Another glaring example of the exact opposite way to conduct yourself is in the specific world of hand-to-hand combat. Since the Gracie family burst on the scene publicly in the late 80’s and forced everyone to concede that ground fighting is not only a possibility, it may very well be a definite in a fighting scenario. At first, the martial arts world tried to show ways that they could defeat the grappler and never go to the ground (I still have a number of old martial art magazines filled with articles that are laughable in their ignorance on how much of a nightmare an experienced, trained grappler can be), but with years and years of not just Mixed Martial Art (MMA) events like the UFC, but real world video footage that show lots of fights go to the ground, the realization has set in that you better know how to handle it if you do find yourself on the ground. Unfortunately, this has given rise to a number of instructors who try to shroud themselves in the mantle of “expertness” when they have spent little if any time studying grappling. So this person who offers excellent instruction when the fight is upright tries to teach groundwork and makes fools out of themselves. And more importantly, passes on info and techniques that could very well get a good guy killed.
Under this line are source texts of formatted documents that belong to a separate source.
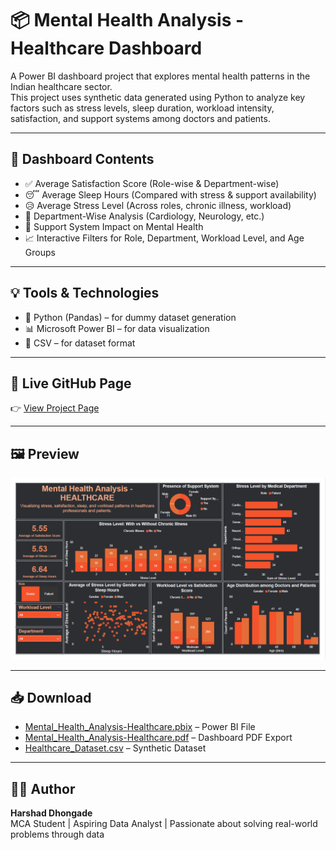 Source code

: # 📦 Mental Health Analysis - Healthcare Dashboard
A Power BI dashboard project that explores mental health patterns in the Indian healthcare sector.  
This project uses synthetic data generated using Python to analyze key factors such as stress levels, sleep duration, workload intensity, satisfaction, and support systems among doctors and patients.

---

## 📁 Dashboard Contents
- ✅ Average Satisfaction Score (Role-wise & Department-wise)
- 😴 Average Sleep Hours (Compared with stress & support availability)
- 😥 Average Stress Level (Across roles, chronic illness, workload)
- 🏥 Department-Wise Analysis (Cardiology, Neurology, etc.)
- 🤝 Support System Impact on Mental Health
- 📈 Interactive Filters for Role, Department, Workload Level, and Age Groups

---

## 💡 Tools & Technologies  
- 🐍 Python (Pandas) – for dummy dataset generation
- 📊 Microsoft Power BI – for data visualization
- 📁 CSV – for dataset format

---

## 🔗 Live GitHub Page
👉 [View Project Page](https://harshad912004.github.io/Mental_Health_Analysis-Healthcare/)

---

## 🖼️ Preview
![Dashboard Screenshot](Healthcare_Dashboard.png)

---

## 📥 Download  
- [Mental_Health_Analysis-Healthcare.pbix](Mental_Health_Analysis-Healthcare.pbix) – Power BI File
- [Mental_Health_Analysis-Healthcare.pdf](Mental_Health_Analysis-Healthcare.pdf) – Dashboard PDF Export
- [Healthcare_Dataset.csv](Healthcare_Dataset.csv) – Synthetic Dataset

---

## 👨‍💻 Author  
**Harshad Dhongade**  
MCA Student | Aspiring Data Analyst | Passionate about solving real-world problems through data
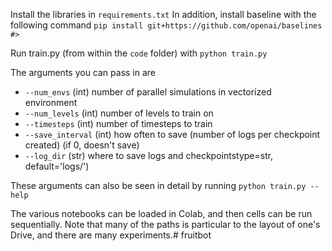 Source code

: Install the libraries in `requirements.txt`
In addition, install baseline with the following command
`pip install git+https://github.com/openai/baselines #>`

Run train.py (from within the `code` folder) with 
`python train.py`

The arguments you can pass in are 

* `--num_envs` (int) number of parallel simulations in vectorized environment
* `--num_levels` (int) number of levels to train on
* `--timesteps` (int) number of timesteps to train
* `--save_interval` (int) how often to save (number of logs per checkpoint created) (if 0, doesn't save)
* `--log_dir` (str) where to save logs and checkpointstype=str, default='logs/')

These arguments can also be seen in detail by running `python train.py --help`



The various notebooks can be loaded in Colab, and then cells can be run sequentially. Note that many of the paths is particular to the layout of one's Drive, and there are many experiments.# fruitbot
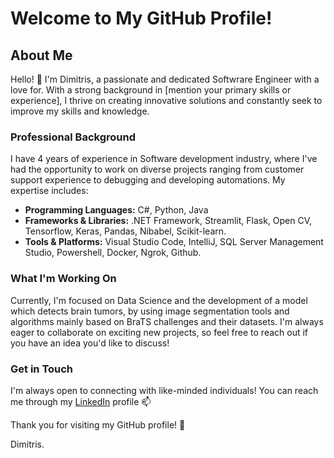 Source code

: # Welcome to My GitHub Profile!

## About Me

Hello! 👋 I'm Dimitris, a passionate and dedicated Softwrare Engineer with a love for. With a strong background in [mention your primary skills or experience], I thrive on creating innovative solutions and constantly seek to improve my skills and knowledge.

### Professional Background

I have 4 years of experience in Software development industry, where I've had the opportunity to work on diverse projects ranging from customer support experience to debugging and developing automations. My expertise includes:

- **Programming Languages:** C#, Python, Java
- **Frameworks & Libraries:** .NET Framework, Streamlit, Flask, Open CV, Tensorflow, Keras, Pandas, Nibabel, Scikit-learn.
- **Tools & Platforms:** Visual Studio Code, IntelliJ, SQL Server Management Studio, Powershell, Docker, Ngrok, Github.

### What I'm Working On

Currently, I'm focused on Data Science and the development of a model which detects brain tumors, by using image segmentation tools and algorithms mainly based on BraTS challenges and their datasets. I'm always eager to collaborate on exciting new projects, so feel free to reach out if you have an idea you'd like to discuss!

### Get in Touch

I'm always open to connecting with like-minded individuals! You can reach me through my [LinkedIn](https://www.linkedin.com/in/dimitris-sinanis-5a58aa153/) profile 📫 

Thank you for visiting my GitHub profile! 🚀

Dimitris.

<!---
jimsnns/jimsnns is a ✨ special ✨ repository because its `README.md` (this file) appears on your GitHub profile.
You can click the Preview link to take a look at your changes.
--->
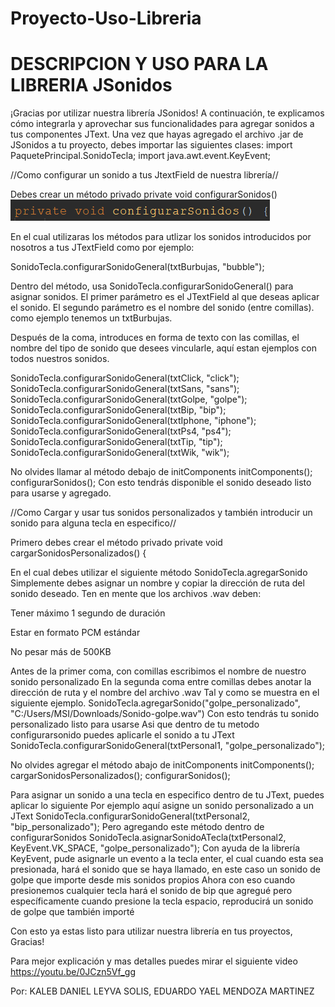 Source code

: # Proyecto-Uso-Libreria
DESCRIPCION Y USO PARA LA LIBRERIA JSonidos
===========================================
¡Gracias por utilizar nuestra librería JSonidos!
A continuación, te explicamos cómo integrarla y aprovechar sus funcionalidades para agregar sonidos a tus componentes JText.
Una vez que hayas agregado el archivo .jar de JSonidos a tu proyecto, debes importar las siguientes clases:
import PaquetePrincipal.SonidoTecla;
import java.awt.event.KeyEvent;

//Como configurar un sonido a tus JtextField de nuestra librería//

Debes crear un método privado 
private void configurarSonidos()
![img1](Imagenes/1.png)

En el cual utilizaras los métodos para utlizar los sonidos introducidos por nosotros a tus JTextField
como por ejemplo:

SonidoTecla.configurarSonidoGeneral(txtBurbujas, "bubble");

Dentro del método, usa SonidoTecla.configurarSonidoGeneral() para asignar sonidos.
El primer parámetro es el JTextField al que deseas aplicar el sonido.
El segundo parámetro es el nombre del sonido (entre comillas).
como ejemplo tenemos un txtBurbujas.

Después de la coma, introduces en forma de texto con las comillas, el nombre del tipo de sonido que desees vincularle, aquí estan ejemplos
con todos nuestros sonidos.

SonidoTecla.configurarSonidoGeneral(txtClick, "click");
SonidoTecla.configurarSonidoGeneral(txtSans, "sans");
SonidoTecla.configurarSonidoGeneral(txtGolpe, "golpe");
SonidoTecla.configurarSonidoGeneral(txtBip, "bip");
SonidoTecla.configurarSonidoGeneral(txtIphone, "iphone");
SonidoTecla.configurarSonidoGeneral(txtPs4, "ps4");
SonidoTecla.configurarSonidoGeneral(txtTip, "tip");
SonidoTecla.configurarSonidoGeneral(txtWik, "wik");

No olvides llamar al método debajo de initComponents
initComponents();
configurarSonidos();
Con esto tendrás disponible el sonido deseado listo para usarse y agregado.

//Como Cargar y usar tus sonidos personalizados y también introducir un sonido para alguna tecla en especifico//

Primero debes crear el método privado
private void cargarSonidosPersonalizados() {

En el cual debes utilizar el siguiente método
 SonidoTecla.agregarSonido
Simplemente debes asignar un nombre y copiar la dirección de ruta del sonido deseado.
Ten en mente que los archivos .wav deben:

Tener máximo 1 segundo de duración

Estar en formato PCM estándar

No pesar más de 500KB

Antes de la primer coma, con comillas escribimos el nombre de nuestro sonido personalizado
En la segunda coma entre comillas debes anotar la dirección de ruta y el nombre del archivo .wav
Tal y como se muestra en el siguiente ejemplo.
SonidoTecla.agregarSonido("golpe_personalizado", "C:/Users/MSI/Downloads/Sonido-golpe.wav")
Con esto tendrás tu sonido personalizado listo para usarse
Asi que dentro de tu metodo configurarsonido puedes aplicarle el sonido a tu JText
SonidoTecla.configurarSonidoGeneral(txtPersonal1, "golpe_personalizado");

No olvides agregar el método abajo de initComponents
initComponents();
         cargarSonidosPersonalizados();
        configurarSonidos();

Para asignar un sonido a una tecla en especifico dentro de tu JText, puedes aplicar lo siguiente
Por ejemplo aquí asigne un sonido personalizado a un JText
SonidoTecla.configurarSonidoGeneral(txtPersonal2, "bip_personalizado");
Pero agregando este método dentro de configurarSonidos
 SonidoTecla.asignarSonidoATecla(txtPersonal2, KeyEvent.VK_SPACE, "golpe_personalizado");
Con ayuda de la librería KeyEvent, pude asignarle un evento a la tecla enter, el cual
cuando esta sea presionada, hará el sonido que se haya llamado, en este caso
un sonido de golpe que importe desde mis sonidos propios
Ahora con eso cuando presionemos cualquier tecla hará el sonido de bip que agregué pero
específicamente cuando presione la tecla espacio, reproducirá un sonido de golpe que también importé

Con esto ya estas listo para utilizar nuestra librería en tus proyectos, Gracias!

Para mejor explicación y mas detalles puedes mirar el siguiente video
https://youtu.be/0JCzn5Vf_gg

Por:
KALEB DANIEL LEYVA SOLIS,
EDUARDO YAEL MENDOZA MARTINEZ
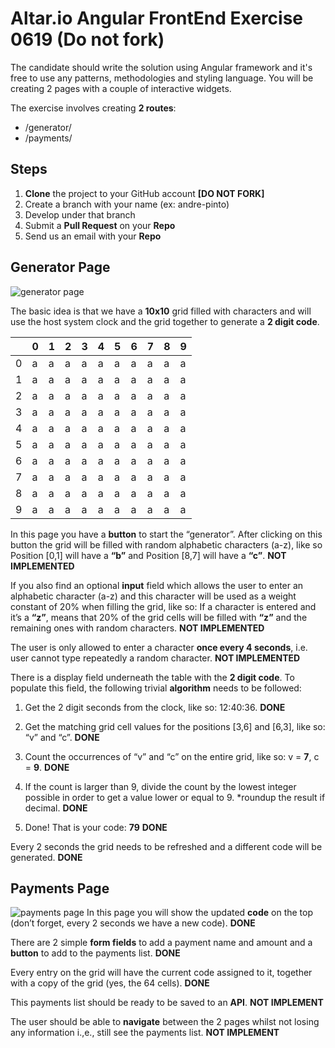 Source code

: # Altar.io Angular FrontEnd Exercise 0619 (Do not fork)
The candidate should write the solution using Angular framework and it's free to use any patterns, methodologies and styling language.
You will be creating 2 pages with a couple of interactive widgets. 

The exercise involves creating **2 routes**: 
- /generator/ 
-  /payments/ 

## Steps
1. **Clone** the project to your GitHub account **[DO NOT FORK]**
2. Create a branch with your name (ex: andre-pinto)
3. Develop under that branch
4. Submit a **Pull Request** on your **Repo**
5. Send us an email with your **Repo**


## Generator Page
![generator page](https://altario-public.s3-eu-west-1.amazonaws.com/generator.jpg)

The basic idea is that we have a **10x10** grid filled with characters and will use the host system clock and the grid together to generate a **2 digit code**.

| |0|1|2|3|4|5|6|7|8|9
|-|-|-|-|-|-|-|-|-|-|-|
|0|a|a|a|a|a|a|a|a|a|a|
|1|a|a|a|a|a|a|a|a|a|a|
|2|a|a|a|a|a|a|a|a|a|a|
|3|a|a|a|a|a|a|a|a|a|a|
|4|a|a|a|a|a|a|a|a|a|a|
|5|a|a|a|a|a|a|a|a|a|a|
|6|a|a|a|a|a|a|a|a|a|a|
|7|a|a|a|a|a|a|a|a|a|a|
|8|a|a|a|a|a|a|a|a|a|a|
|9|a|a|a|a|a|a|a|a|a|a|


In this page you have a **button** to start the “generator”. After clicking on this button the grid will be filled with random alphabetic characters (a-z), like so Position [0,1] will have a **“b”** and Position [8,7] will have a **“c”**. **NOT IMPLEMENTED**

If you also find an optional **input** field which allows the user to enter an alphabetic character (a-z) and this character will be used as a weight constant of 20% when filling the grid, like so: If a character is entered and it’s a **“z”**, means that 20% of the grid cells will be filled with **“z”** and the remaining ones with random characters. **NOT IMPLEMENTED**

The user is only allowed to enter a character **once every 4 seconds**, i.e. user cannot type repeatedly a random character. **NOT IMPLEMENTED**

There is a display field underneath the table with the **2 digit code**.
To populate this field, the following trivial **algorithm** needs to be followed:

1.  Get the 2 digit seconds from the clock, like so: 12:40:36. **DONE**
    
2.  Get the matching grid cell values for the positions [3,6] and [6,3], like so: “v” and “c”. **DONE**
    
3.  Count the occurrences of “v” and “c” on the entire grid, like so: v = **7**, c = **9**. **DONE**
    
4.  If the count is larger than 9, divide the count by the lowest integer possible in order to get a value lower or equal to 9. *roundup the result if decimal. **DONE**
    
5.  Done! That is your code: **79** **DONE**

Every 2 seconds the grid needs to be refreshed and a different code will be generated. **DONE**

## Payments Page
![payments page](https://altario-public.s3-eu-west-1.amazonaws.com/payments.jpg)
In this page you will show the updated **code** on the top (don’t forget, every 2 seconds we have a new code). **DONE**

There are 2 simple **form fields** to add a payment name and amount and a **button** to add to the payments list. **DONE**

Every entry on the grid will have the current code assigned to it, together with a copy of the grid (yes, the 64 cells). **DONE**

This payments list should be ready to be saved to an **API**. **NOT IMPLEMENT**

The user should be able to **navigate** between the 2 pages whilst not losing any information i.,e., still see the payments list. **NOT IMPLEMENT**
If you cannot point to any serious time in training grappling with specific and exact instructor or gym, and only throw around vague hints that you did this and that, but with no proof, don’t put out videos showing your answers to the ground when all you do is look ridiculous with techniques that are demonstrably idiotic.

To sum up, just stay in your lane. If you are truly an expert in that lane, no one will care if you are not an expert in all of them. That won’t diminish you in any way shape or form. What will diminish you is teaching or talking about stuff you have no clue about. So just don’t.